**Exercise objective:** Nothing outside the range is wanted. Repeat exactly the lines below from the one with "因此，根据帧内内容分布裁剪背景是一个很好的选择。" through the one with "<summary><b>계산기 (👈 Click)</b></summary>".

Data items:
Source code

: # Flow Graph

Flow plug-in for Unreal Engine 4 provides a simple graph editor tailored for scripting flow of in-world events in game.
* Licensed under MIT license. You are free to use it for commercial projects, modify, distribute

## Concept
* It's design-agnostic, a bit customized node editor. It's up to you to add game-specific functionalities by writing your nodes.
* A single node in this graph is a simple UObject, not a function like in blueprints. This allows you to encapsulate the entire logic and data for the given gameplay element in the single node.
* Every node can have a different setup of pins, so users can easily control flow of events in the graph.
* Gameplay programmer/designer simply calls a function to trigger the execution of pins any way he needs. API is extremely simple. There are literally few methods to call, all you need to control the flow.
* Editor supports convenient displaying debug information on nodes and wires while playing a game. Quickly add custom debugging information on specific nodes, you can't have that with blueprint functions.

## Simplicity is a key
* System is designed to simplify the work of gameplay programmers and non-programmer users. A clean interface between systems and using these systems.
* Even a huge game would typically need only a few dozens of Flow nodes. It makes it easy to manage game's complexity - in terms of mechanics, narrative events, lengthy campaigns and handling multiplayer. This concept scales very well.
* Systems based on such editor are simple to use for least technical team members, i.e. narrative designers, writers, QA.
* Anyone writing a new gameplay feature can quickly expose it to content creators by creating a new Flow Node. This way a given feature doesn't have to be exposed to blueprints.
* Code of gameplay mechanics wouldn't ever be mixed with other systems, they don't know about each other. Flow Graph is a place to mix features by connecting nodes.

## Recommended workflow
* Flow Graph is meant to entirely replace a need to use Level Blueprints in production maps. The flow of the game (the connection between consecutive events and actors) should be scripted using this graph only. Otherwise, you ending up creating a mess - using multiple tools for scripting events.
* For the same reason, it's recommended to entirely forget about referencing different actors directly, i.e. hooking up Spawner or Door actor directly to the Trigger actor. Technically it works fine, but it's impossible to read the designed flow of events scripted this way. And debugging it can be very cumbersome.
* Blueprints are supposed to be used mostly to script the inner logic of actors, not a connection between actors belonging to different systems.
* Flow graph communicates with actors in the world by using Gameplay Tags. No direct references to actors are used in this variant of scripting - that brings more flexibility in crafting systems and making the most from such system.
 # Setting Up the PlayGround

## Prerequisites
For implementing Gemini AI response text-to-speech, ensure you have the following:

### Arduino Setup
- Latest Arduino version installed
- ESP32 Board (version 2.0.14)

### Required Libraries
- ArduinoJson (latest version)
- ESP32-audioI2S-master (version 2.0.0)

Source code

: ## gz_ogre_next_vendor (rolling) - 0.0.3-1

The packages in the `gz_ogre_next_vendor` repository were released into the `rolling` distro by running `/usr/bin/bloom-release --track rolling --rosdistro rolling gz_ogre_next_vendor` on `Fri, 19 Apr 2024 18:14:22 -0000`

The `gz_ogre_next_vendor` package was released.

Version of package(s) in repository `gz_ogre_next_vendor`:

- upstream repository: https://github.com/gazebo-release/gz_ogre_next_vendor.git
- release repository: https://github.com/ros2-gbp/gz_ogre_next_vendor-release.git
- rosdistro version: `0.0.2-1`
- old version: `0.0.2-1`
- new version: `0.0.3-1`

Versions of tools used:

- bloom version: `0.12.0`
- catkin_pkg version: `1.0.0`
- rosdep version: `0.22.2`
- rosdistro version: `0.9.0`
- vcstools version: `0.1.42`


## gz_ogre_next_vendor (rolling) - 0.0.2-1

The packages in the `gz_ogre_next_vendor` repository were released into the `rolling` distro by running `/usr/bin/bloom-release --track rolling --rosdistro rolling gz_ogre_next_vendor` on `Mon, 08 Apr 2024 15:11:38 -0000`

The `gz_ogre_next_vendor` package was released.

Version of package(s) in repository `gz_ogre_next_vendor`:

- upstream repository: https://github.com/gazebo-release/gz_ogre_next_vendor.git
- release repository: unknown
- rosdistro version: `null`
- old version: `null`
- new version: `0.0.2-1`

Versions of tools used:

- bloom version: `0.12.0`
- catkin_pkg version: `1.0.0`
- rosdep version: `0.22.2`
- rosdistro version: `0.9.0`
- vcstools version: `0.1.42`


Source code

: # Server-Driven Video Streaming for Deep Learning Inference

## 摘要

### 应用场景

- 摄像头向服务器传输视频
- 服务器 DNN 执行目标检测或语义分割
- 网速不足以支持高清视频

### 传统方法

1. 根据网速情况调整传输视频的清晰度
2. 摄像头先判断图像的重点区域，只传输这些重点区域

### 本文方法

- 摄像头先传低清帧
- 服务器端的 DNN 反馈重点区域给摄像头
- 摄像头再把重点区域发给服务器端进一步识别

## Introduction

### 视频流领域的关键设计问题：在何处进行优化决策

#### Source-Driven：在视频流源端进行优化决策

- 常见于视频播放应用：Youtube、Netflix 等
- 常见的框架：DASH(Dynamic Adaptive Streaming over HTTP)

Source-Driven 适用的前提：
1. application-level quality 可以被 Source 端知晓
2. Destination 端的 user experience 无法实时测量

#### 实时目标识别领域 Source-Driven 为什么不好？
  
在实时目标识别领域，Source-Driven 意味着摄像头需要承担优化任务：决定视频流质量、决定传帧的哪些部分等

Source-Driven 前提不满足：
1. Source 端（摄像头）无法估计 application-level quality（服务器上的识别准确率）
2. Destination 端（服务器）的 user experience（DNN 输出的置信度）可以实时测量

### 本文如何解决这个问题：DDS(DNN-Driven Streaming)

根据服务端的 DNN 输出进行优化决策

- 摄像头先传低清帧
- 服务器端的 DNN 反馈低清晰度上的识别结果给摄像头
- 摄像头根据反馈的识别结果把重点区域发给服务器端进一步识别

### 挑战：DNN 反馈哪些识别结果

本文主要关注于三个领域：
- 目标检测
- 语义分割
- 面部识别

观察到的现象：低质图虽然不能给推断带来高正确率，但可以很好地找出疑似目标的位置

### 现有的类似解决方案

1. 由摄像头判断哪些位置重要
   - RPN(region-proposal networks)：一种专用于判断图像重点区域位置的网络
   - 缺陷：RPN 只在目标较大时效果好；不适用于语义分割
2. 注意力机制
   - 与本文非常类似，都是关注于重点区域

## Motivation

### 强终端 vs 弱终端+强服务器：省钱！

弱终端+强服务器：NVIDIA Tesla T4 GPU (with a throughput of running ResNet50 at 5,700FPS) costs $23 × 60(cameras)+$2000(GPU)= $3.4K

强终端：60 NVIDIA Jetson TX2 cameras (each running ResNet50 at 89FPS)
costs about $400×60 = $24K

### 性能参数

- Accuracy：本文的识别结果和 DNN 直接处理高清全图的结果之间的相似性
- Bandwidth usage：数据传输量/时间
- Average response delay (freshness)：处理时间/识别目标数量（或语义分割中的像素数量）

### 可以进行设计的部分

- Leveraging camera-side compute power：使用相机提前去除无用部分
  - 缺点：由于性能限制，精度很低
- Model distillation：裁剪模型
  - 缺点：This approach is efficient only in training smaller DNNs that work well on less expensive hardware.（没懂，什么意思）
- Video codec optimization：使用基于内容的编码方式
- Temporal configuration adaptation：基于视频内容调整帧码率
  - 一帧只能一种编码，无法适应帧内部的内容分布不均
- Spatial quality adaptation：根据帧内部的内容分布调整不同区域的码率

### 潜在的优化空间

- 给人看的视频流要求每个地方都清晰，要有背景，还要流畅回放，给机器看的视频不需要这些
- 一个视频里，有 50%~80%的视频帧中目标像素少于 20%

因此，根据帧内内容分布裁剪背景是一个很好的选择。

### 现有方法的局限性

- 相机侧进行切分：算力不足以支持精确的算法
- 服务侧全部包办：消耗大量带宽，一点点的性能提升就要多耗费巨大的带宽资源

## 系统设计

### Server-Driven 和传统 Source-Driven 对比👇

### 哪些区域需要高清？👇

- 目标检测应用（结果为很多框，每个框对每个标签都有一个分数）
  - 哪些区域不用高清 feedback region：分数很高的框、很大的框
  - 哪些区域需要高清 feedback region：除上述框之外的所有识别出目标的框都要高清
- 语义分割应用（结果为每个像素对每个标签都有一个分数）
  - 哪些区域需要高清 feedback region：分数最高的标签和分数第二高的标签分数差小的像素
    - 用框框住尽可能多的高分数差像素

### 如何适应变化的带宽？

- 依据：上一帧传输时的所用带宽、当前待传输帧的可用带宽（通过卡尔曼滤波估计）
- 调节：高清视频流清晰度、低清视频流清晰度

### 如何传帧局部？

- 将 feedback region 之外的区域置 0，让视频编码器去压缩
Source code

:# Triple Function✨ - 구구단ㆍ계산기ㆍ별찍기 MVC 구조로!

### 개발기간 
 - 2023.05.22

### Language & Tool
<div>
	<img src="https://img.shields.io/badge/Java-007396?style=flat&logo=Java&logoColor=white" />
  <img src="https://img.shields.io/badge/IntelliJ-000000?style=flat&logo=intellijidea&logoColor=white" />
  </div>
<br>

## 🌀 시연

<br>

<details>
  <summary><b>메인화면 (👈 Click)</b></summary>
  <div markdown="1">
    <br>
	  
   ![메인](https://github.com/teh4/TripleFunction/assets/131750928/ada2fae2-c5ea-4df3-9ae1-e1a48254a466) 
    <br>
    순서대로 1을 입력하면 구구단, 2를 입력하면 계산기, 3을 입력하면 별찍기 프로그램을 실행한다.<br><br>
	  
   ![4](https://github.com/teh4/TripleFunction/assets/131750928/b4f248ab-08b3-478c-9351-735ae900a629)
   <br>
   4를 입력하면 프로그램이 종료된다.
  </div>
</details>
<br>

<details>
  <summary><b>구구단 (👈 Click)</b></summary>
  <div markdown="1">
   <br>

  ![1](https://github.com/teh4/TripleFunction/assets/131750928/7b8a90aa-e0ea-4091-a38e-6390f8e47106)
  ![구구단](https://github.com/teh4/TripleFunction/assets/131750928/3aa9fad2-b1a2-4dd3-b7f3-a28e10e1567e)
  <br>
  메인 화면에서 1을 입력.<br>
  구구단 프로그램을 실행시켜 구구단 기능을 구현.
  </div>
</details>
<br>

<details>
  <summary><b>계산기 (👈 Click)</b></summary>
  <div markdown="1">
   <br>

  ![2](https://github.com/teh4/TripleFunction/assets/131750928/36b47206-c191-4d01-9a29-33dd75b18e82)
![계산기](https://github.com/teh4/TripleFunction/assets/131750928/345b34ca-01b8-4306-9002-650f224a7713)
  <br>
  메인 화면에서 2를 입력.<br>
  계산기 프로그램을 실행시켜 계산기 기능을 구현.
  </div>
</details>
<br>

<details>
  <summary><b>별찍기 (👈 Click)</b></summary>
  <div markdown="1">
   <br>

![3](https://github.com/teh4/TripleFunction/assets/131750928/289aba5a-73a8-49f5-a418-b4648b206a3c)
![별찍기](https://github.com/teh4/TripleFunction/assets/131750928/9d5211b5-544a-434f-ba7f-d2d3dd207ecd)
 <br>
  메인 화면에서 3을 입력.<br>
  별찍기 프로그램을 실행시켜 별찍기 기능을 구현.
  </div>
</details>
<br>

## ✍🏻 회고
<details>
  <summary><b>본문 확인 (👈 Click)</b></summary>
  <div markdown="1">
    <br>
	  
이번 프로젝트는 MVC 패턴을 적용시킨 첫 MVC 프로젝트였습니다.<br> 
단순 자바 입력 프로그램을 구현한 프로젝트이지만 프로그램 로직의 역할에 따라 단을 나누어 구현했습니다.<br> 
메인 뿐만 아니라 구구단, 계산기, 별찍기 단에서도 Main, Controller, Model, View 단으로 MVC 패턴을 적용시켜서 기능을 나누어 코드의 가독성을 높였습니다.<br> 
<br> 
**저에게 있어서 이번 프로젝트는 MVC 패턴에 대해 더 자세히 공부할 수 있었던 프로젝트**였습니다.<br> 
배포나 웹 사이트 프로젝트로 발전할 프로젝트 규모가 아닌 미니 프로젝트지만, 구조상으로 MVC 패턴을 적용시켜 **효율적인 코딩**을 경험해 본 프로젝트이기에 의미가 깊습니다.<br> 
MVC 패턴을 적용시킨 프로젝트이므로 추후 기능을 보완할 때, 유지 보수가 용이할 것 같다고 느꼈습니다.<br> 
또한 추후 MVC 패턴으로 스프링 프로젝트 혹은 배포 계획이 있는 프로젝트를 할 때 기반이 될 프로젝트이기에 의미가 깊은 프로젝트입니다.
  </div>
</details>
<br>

**Task response:**
因此，根据帧内内容分布裁剪背景是一个很好的选择。

### 现有方法的局限性

- 相机侧进行切分：算力不足以支持精确的算法
- 服务侧全部包办：消耗大量带宽，一点点的性能提升就要多耗费巨大的带宽资源

## 系统设计

### Server-Driven 和传统 Source-Driven 对比👇

### 哪些区域需要高清？👇

- 目标检测应用（结果为很多框，每个框对每个标签都有一个分数）
  - 哪些区域不用高清 feedback region：分数很高的框、很大的框
  - 哪些区域需要高清 feedback region：除上述框之外的所有识别出目标的框都要高清
- 语义分割应用（结果为每个像素对每个标签都有一个分数）
  - 哪些区域需要高清 feedback region：分数最高的标签和分数第二高的标签分数差小的像素
    - 用框框住尽可能多的高分数差像素

### 如何适应变化的带宽？

- 依据：上一帧传输时的所用带宽、当前待传输帧的可用带宽（通过卡尔曼滤波估计）
- 调节：高清视频流清晰度、低清视频流清晰度

### 如何传帧局部？

- 将 feedback region 之外的区域置 0，让视频编码器去压缩
Source code

:# Triple Function✨ - 구구단ㆍ계산기ㆍ별찍기 MVC 구조로!

### 개발기간 
 - 2023.05.22

### Language & Tool
<div>
	<img src="https://img.shields.io/badge/Java-007396?style=flat&logo=Java&logoColor=white" />
  <img src="https://img.shields.io/badge/IntelliJ-000000?style=flat&logo=intellijidea&logoColor=white" />
  </div>
<br>

## 🌀 시연

<br>

<details>
  <summary><b>메인화면 (👈 Click)</b></summary>
  <div markdown="1">
    <br>
	  
   ![메인](https://github.com/teh4/TripleFunction/assets/131750928/ada2fae2-c5ea-4df3-9ae1-e1a48254a466) 
    <br>
    순서대로 1을 입력하면 구구단, 2를 입력하면 계산기, 3을 입력하면 별찍기 프로그램을 실행한다.<br><br>
	  
   ![4](https://github.com/teh4/TripleFunction/assets/131750928/b4f248ab-08b3-478c-9351-735ae900a629)
   <br>
   4를 입력하면 프로그램이 종료된다.
  </div>
</details>
<br>

<details>
  <summary><b>구구단 (👈 Click)</b></summary>
  <div markdown="1">
   <br>

  ![1](https://github.com/teh4/TripleFunction/assets/131750928/7b8a90aa-e0ea-4091-a38e-6390f8e47106)
  ![구구단](https://github.com/teh4/TripleFunction/assets/131750928/3aa9fad2-b1a2-4dd3-b7f3-a28e10e1567e)
  <br>
  메인 화면에서 1을 입력.<br>
  구구단 프로그램을 실행시켜 구구단 기능을 구현.
  </div>
</details>
<br>

<details>
  <summary><b>계산기 (👈 Click)</b></summary>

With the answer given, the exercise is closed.